Я выходилъ изъ терпѣнія отъ такой наглости; но итальянскій докторъ выпустилъ изъ меня столько крови, что я даже не могъ и думать расправиться физическими средствами съ дерзкимъ бездѣльникомъ, и потому увидѣлъ себя въ необходимости ограничиться замѣчаніемъ своему собесѣднику, что такъ-какъ мы съ нимъ наединѣ, то я назову его воромъ и разбойникомъ.

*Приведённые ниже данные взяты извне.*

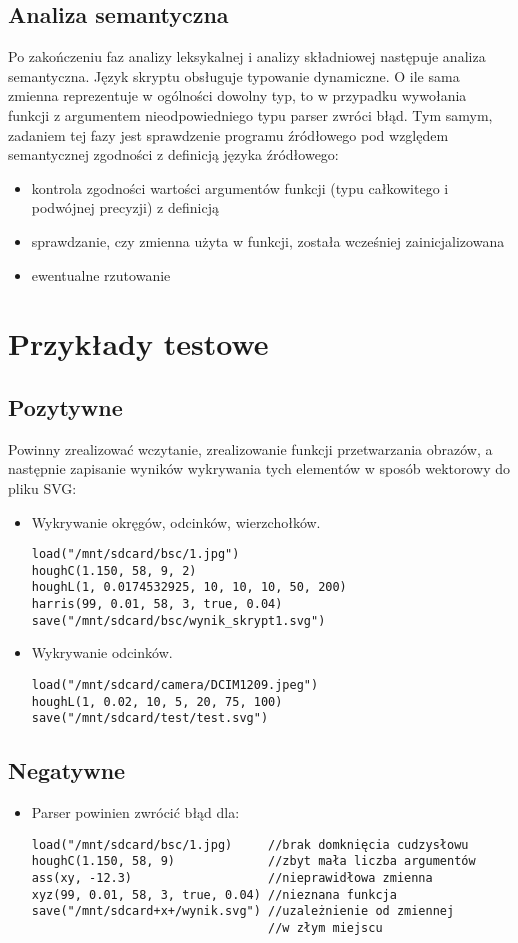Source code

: \documentclass[11pt,a4paper]{article}
\begin{document}
\subsection{Analiza semantyczna}
Po zakończeniu faz analizy leksykalnej i analizy składniowej następuje analiza semantyczna. Język skryptu obsługuje typowanie dynamiczne. O ile sama zmienna reprezentuje w ogólności dowolny typ, to w przypadku wywołania funkcji z argumentem nieodpowiedniego typu parser zwróci błąd. Tym samym, zadaniem tej fazy jest sprawdzenie programu źródłowego pod względem semantycznej zgodności z definicją języka źródłowego:
\begin{itemize}
\item kontrola zgodności wartości argumentów funkcji (typu całkowitego i podwójnej precyzji) z definicją
\item sprawdzanie, czy zmienna użyta w funkcji, została wcześniej zainicjalizowana
\item ewentualne rzutowanie
\end{itemize}
\section{Przykłady testowe}
\subsection{Pozytywne}
Powinny zrealizować wczytanie, zrealizowanie funkcji przetwarzania obrazów, a następnie zapisanie wyników wykrywania tych elementów w sposób wektorowy do pliku SVG:
\begin{itemize}

\item Wykrywanie okręgów, odcinków, wierzchołków.
\begin{verbatim}
load("/mnt/sdcard/bsc/1.jpg")
houghC(1.150, 58, 9, 2)
houghL(1, 0.0174532925, 10, 10, 10, 50, 200)
harris(99, 0.01, 58, 3, true, 0.04)
save("/mnt/sdcard/bsc/wynik_skrypt1.svg")
\end{verbatim}

\item Wykrywanie odcinków.
\begin{verbatim}
load("/mnt/sdcard/camera/DCIM1209.jpeg")
houghL(1, 0.02, 10, 5, 20, 75, 100)
save("/mnt/sdcard/test/test.svg")
\end{verbatim}
\end{itemize}
\subsection{Negatywne}
\begin{itemize}
\item Parser powinien zwrócić błąd dla:

\begin{verbatim}
load("/mnt/sdcard/bsc/1.jpg)     //brak domknięcia cudzysłowu
houghC(1.150, 58, 9)             //zbyt mała liczba argumentów
ass(xy, -12.3)                   //nieprawidłowa zmienna
xyz(99, 0.01, 58, 3, true, 0.04) //nieznana funkcja
save("/mnt/sdcard+x+/wynik.svg") //uzależnienie od zmiennej
                                 //w złym miejscu
\end{verbatim}
\end{itemize}
\end{document}
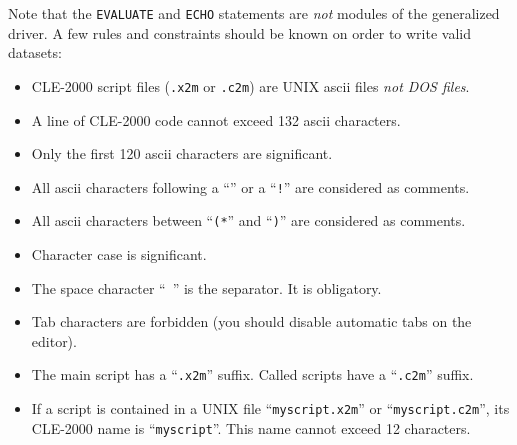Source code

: \vskip 0.2cm

Note that the {\tt EVALUATE} and {\tt ECHO} statements are {\sl not} modules of the generalized driver. A few rules and constraints
should be known on order to write valid datasets:
\begin{itemize}
\item CLE-2000 script files ({\tt *.x2m} or {\tt *.c2m}) are UNIX {\sc ascii} files {\sl not DOS files}.
\item A line of CLE-2000 code cannot exceed 132 {\sc ascii} characters.
\item Only the first 120 {\sc ascii} characters are significant.
\item All {\sc ascii} characters following a ``{\tt *}'' or a ``{\tt !}'' are considered as comments.
\item All {\sc ascii} characters between ``{\tt (*}'' and ``{\tt *)}'' are considered as comments.
\item Character case is significant.
\item The space character ``~'' is the separator. It is obligatory.
\item Tab characters are forbidden (you should disable automatic tabs on the editor).
\item The main script has a ``{\tt .x2m}'' suffix. Called scripts have a ``{\tt .c2m}'' suffix.
\item If a script is contained in a UNIX file ``{\tt myscript.x2m}'' or ``{\tt myscript.c2m}'', its CLE-2000 name is ``{\tt myscript}''. This name cannot exceed 12 characters.
\end{itemize}

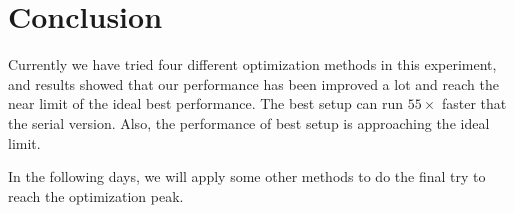\documentclass[12pt]{article}
\begin{document}
\section{Conclusion}
Currently we have tried four different optimization methods in this experiment, 
and results showed that our performance has been improved a lot and reach the 
near limit of the ideal best performance. The best setup can run $55\times$ 
faster that the serial version. Also, the performance of best setup is
approaching the ideal limit.

In the following days, we will apply some other methods to do the final try
to reach the optimization peak.
\end{document}
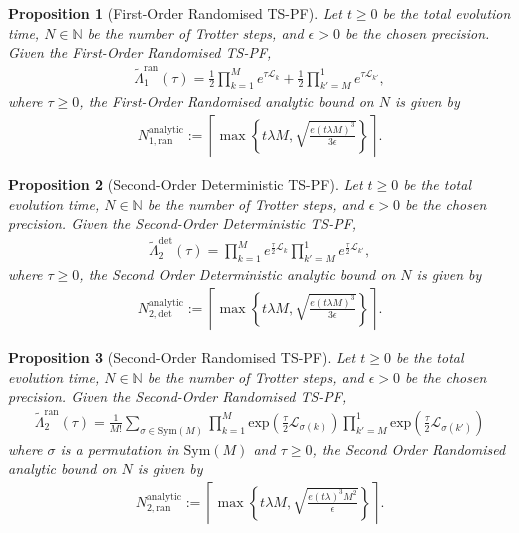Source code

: \documentclass[pdflatex,sn-mathphys-num]{sn-jnl}%
\newtheorem{proposition}{Proposition}
\begin{document}
\begin{proposition}[First-Order Randomised TS-PF]
Let $t \geq 0$ be the total evolution time, $N \in \mathbb{N}$ be the number of Trotter steps, and $\epsilon > 0$ be the chosen precision. Given the First-Order Randomised TS-PF,
\begin{align}
\tilde{\Lambda}_{1}^{\text{ran}}(\tau) = \frac{1}{2}\prod_{k=1}^{M} e^{\tau \mathcal{L}_{k}}+\frac{1}{2}\prod_{k'=M}^{1} e^{\tau \mathcal{L}_{k'}},
\end{align}
where $\tau \geq 0$, the First-Order Randomised analytic bound on $N$ is given by
\begin{align}
N_{1,\text{ran}}^{\mathrm{analytic}} := \left\lceil \max \left\{ t \lambda M, \sqrt{\frac{e (t \lambda M)^{3}}{3\epsilon}} \right\} \right\rceil.
\end{align}
\end{proposition}

\begin{proposition}[Second-Order Deterministic TS-PF]
Let $t \geq 0$ be the total evolution time, $N \in \mathbb{N}$ be the number of Trotter steps, and $\epsilon > 0$ be the chosen precision. Given the Second-Order Deterministic TS-PF,
\begin{align}
\tilde{\Lambda}_{2}^{\text{det}}(\tau) = \prod_{k=1}^{M} e^{\frac{\tau}{2} \mathcal{L}_{k}}\prod_{k'=M}^{1} e^{\frac{\tau}{2} \mathcal{L}_{k'}},
\end{align}
where $\tau \geq 0$, the Second Order Deterministic analytic bound on $N$ is given by
\begin{align}
N_{2,\text{det}}^{\mathrm{analytic}} := \left\lceil \max \left\{ t \lambda M, \sqrt{\frac{e (t \lambda M)^{3}}{3\epsilon}} \right\} \right\rceil.
\end{align}
\end{proposition}

\begin{proposition}[Second-Order Randomised TS-PF]
Let $t \geq 0$ be the total evolution time, $N \in \mathbb{N}$ be the number of Trotter steps, and $\epsilon > 0$ be the chosen precision. Given the Second-Order Randomised TS-PF,
\begin{align}
\tilde{\Lambda}_2^{\mathrm{ran}}(\tau) = \frac{1}{M!} \sum_{\sigma \in \mathrm{Sym}(M)}\prod_{k=1}^M \mathrm{exp}(\frac{\tau}{2}\mathcal{L}_{\sigma(k)}) \prod_{k'=M}^1 \mathrm{exp}(\frac{\tau}{2}\mathcal{L}_{\sigma(k')})
\end{align}
where $\sigma$ is a permutation in $\mathrm{Sym}(M)$ and $\tau \geq 0$, the Second Order Randomised analytic bound on $N$ is given by
\begin{align}
N_{2,\text{ran}}^{\mathrm{analytic}} := \left\lceil \max \left\{ t \lambda M, \sqrt{\frac{e (t \lambda)^{3}M^{2}}{\epsilon}} \right\} \right\rceil.
\end{align}
\end{proposition}
\end{document}
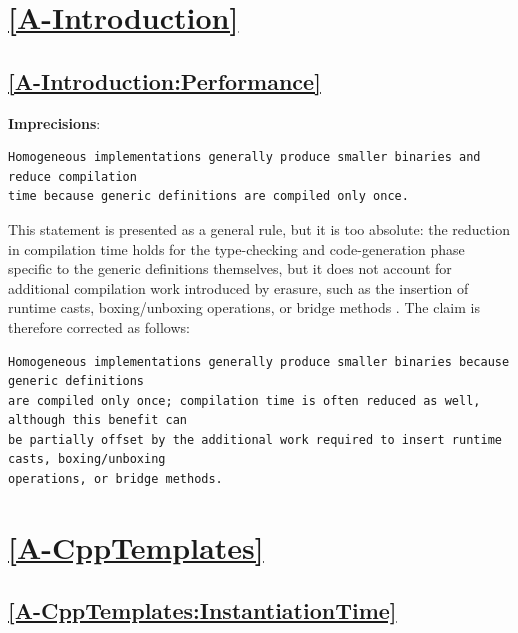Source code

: \documentclass[11pt]{report}
\begin{document}
\section*{\hyperref[A-Introduction]{\ref*{A-Introduction} }}

\subsection*{\hyperref[A-Introduction:Performance]{\ref*{A-Introduction:Performance} }}
\noindent\textbf{Imprecisions}:
\begin{Verbatim}[breaklines=true]
Homogeneous implementations generally produce smaller binaries and reduce compilation
time because generic definitions are compiled only once.
\end{Verbatim}

This statement is presented as a general rule, but it is too absolute: the reduction in
compilation time holds for the type-checking and code-generation phase specific to the
generic definitions themselves, but it does not account for additional compilation work
introduced by erasure, such as the insertion of runtime casts, boxing/unboxing operations,
or bridge methods \cite{bracha2004}. The claim is therefore corrected as follows:

\begin{Verbatim}[breaklines=true]
Homogeneous implementations generally produce smaller binaries because generic definitions
are compiled only once; compilation time is often reduced as well, although this benefit can
be partially offset by the additional work required to insert runtime casts, boxing/unboxing
operations, or bridge methods.
\end{Verbatim}

\section*{\hyperref[A-CppTemplates]{\ref*{A-CppTemplates} }}

\subsection*{\hyperref[A-CppTemplates:InstantiationTime]{\ref*{A-CppTemplates:InstantiationTime} }}
\end{document}
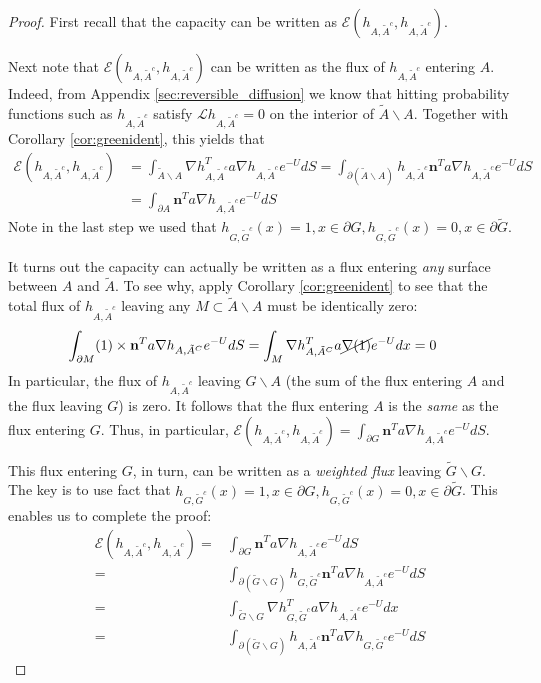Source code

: \documentclass[english, aip, jcp, priprint, graphicx,floatfix]{revtex4-1}
\theoremstyle{plain}
\theoremstyle{definition}
\theoremstyle{plain}
\begin{document}
\begin{proof}
First recall that the capacity can be written as $\mathscr{E}(h_{A,\tilde A^c},h_{A,\tilde A^c})$.

Next note that $\mathscr{E}(h_{A,\tilde A^c},h_{A,\tilde A^c}) $ can be written as the flux of $h_{A,\tilde A^c}$ entering $A$.  Indeed, from Appendix \ref{sec:reversible_diffusion} we know that hitting probability functions such as $h_{A,\tilde A^c}$ satisfy $\mathcal Lh_{A,\tilde A^c}=0$ on the interior of $\tilde A \backslash A$.  Together with Corollary \ref{cor:greenident}, this yields that 
\begin{align*}
\mathscr{E}(h_{A,\tilde A^c},h_{A,\tilde A^c}) 
    &= \int_{\tilde A \backslash A}  \nabla h_{A, \tilde{A}^c}^T a  \nabla h_{A, \tilde{A}^c} e^{- U } dS 
    = \int_{\partial (\tilde A \backslash A)}  h_{A, \tilde{A}^c} \textbf{n}^T a  \nabla h_{A, \tilde{A}^c} e^{- U } dS \\
    &= \int_{\partial A}  \textbf{n}^T a  \nabla h_{A, \tilde{A}^c} e^{- U } dS
\end{align*}
Note in the last step we used that $h_{G,\tilde G^c}(x)=1,x\in \partial G,h_{G,\tilde G^c}(x)=0,x\in \partial \tilde G$.  

It turns out the capacity can actually be written as a flux entering \emph{any} surface between $A$ and $\tilde A$.  To see why, apply Corollary \ref{cor:greenident} to see that the total flux of $h_{A,\tilde A^c}$ leaving any $M\subset \tilde A \backslash A$ must be identically zero:
\begin{align*}
\int_{\partial M} (1) \times \textbf{n}^T a  \nabla h_{A,\tilde A^C} e^{- U } dS
    &= \int_{M} \nabla h_{A,\tilde A^C}^T  a  \cancel{\nabla (1)} e^{- U } dx=0
\end{align*}
In particular, the flux of $h_{A,\tilde A^c}$ leaving $G \backslash A$ (the sum of the flux entering $A$ and the flux leaving $G$) is zero.  It follows that the flux entering $A$ is the \emph{same} as the flux entering $G$.  Thus, in particular, $\mathscr{E}(h_{A,\tilde A^c},h_{A,\tilde A^c}) = \int_{\partial G}  \textbf{n}^T a  \nabla h_{A, \tilde{A}^c} e^{- U } dS$.  

This flux entering $G$, in turn, can be written as a \emph{weighted flux} leaving $\tilde G \backslash G$.  The key is to use fact that $h_{G,\tilde G^c}(x)=1,x\in \partial G,h_{G,\tilde G^c}(x)=0,x\in \partial \tilde G$.  This enables us to complete the proof:
\begin{align*}
\mathscr{E}(h_{A,\tilde A^c},h_{A,\tilde A^c})
    =&\int_{\partial G}  \textbf{n}^T a  \nabla h_{A, \tilde{A}^c} e^{- U } dS\\
    =& \int_{\partial (\tilde G \backslash G)}  h_{G, \tilde{G}^c}    \textbf{n}^T a  \nabla h_{A, \tilde{A}^c} e^{- U } dS\\
    =& \int_{\tilde G \backslash G}  \nabla h_{G, \tilde{G}^c}^T a  \nabla h_{A, \tilde{A}^c} e^{- U } dx\\
    =&\int_{\partial (\tilde G \backslash G)}  h_{A, \tilde{A}^c}    \textbf{n}^T a  \nabla h_{G, \tilde{G}^c} e^{- U } dS
\end{align*}
\end{proof}
\end{document}
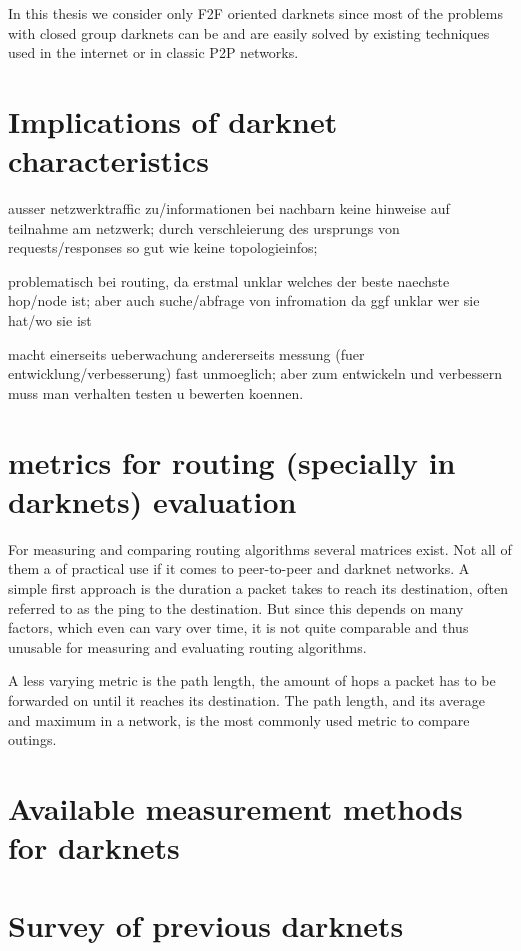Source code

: In this thesis we consider only F2F oriented darknets since most of the problems with closed group darknets can be and are easily solved by existing techniques used in the internet or in classic P2P networks.

\section{Implications of darknet characteristics}

ausser netzwerktraffic zu/informationen bei nachbarn keine hinweise auf teilnahme am netzwerk; durch verschleierung des ursprungs von requests/responses so gut wie keine topologieinfos;

problematisch bei routing, da erstmal unklar welches der beste naechste hop/node ist; aber auch suche/abfrage von infromation da ggf unklar wer sie hat/wo sie ist

macht einerseits ueberwachung andererseits messung (fuer entwicklung/verbesserung) fast unmoeglich; aber zum entwickeln und verbessern muss man verhalten testen u bewerten koennen.

\section{metrics for routing (specially in darknets) evaluation}

For measuring and comparing routing algorithms several matrices exist. Not all of them a of practical use if it comes to peer-to-peer and darknet networks. A simple first approach  is the duration a packet takes to reach its destination, often referred to as the ping to the destination. But since this depends on many factors, which even can vary over time, it is not quite comparable and thus unusable for measuring and evaluating routing algorithms.

A less varying metric is the path length, the amount of hops a packet has to be forwarded on until it reaches its destination. The path length, and its average and maximum in a network, is the most commonly used metric to compare outings.



\section{Available measurement methods for darknets}


\section{Survey of previous darknets}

Едва произнесъ я эти слова, какъ онъ выхватилъ изъ-подъ жилета длинный сверкающій ножъ и бросился на меня. Я схватился за палку джемсовой удочки, которая стояла, къ-счастію, подлѣ меня, и поднявъ это слабое оружіе, остановилъ его, а самъ, въ ужасѣ, закричалъ: «бьютъ! рѣжутъ!» Въ одну секунду Гайвертонъ, мои дочери, вся прислуга прибѣжали въ комнату; вбѣжали даже поселяне, привезшіе намъ провизію. Я, задыхаясь отъ гнѣва и испуга, долго не могъ сказать ни слова, а между-тѣмъ синьйоръ Джіакомо шепталъ что-то на ухо лорду Джорджу и, очевидно, склонилъ его на свою сторону.